◆ Assignment
The expected answer is a copy of every line in the listing that has the word "subsubsection".

(Beginning of Records)

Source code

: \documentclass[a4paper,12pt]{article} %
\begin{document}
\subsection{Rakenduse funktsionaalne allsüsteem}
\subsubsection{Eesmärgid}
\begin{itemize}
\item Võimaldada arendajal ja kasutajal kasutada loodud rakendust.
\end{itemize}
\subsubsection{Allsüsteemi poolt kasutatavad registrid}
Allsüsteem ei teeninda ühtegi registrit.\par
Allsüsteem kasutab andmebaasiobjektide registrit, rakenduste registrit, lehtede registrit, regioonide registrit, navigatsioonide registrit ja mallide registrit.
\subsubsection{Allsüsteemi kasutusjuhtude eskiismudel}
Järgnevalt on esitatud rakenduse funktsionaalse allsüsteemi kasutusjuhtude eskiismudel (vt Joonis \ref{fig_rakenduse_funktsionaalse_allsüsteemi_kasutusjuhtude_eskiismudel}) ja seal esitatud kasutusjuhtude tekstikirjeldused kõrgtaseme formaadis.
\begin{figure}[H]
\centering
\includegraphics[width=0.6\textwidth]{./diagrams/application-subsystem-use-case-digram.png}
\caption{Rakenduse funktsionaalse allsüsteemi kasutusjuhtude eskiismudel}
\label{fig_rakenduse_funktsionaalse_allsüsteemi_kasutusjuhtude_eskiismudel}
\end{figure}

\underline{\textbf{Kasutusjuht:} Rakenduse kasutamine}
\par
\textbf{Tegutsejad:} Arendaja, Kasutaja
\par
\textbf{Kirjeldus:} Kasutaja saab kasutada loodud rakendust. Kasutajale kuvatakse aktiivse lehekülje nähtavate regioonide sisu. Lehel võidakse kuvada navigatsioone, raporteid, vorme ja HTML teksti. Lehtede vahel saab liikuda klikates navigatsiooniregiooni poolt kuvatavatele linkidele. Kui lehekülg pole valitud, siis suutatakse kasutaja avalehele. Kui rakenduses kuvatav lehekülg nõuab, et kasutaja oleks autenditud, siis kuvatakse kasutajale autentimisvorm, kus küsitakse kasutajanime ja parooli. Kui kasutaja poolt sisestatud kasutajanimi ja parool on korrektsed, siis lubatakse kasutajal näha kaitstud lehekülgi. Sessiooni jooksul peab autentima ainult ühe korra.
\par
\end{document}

(End of Records)

◆ Exercise output
\subsubsection{Eesmärgid}
\subsubsection{Allsüsteemi poolt kasutatavad registrid}
\subsubsection{Allsüsteemi kasutusjuhtude eskiismudel}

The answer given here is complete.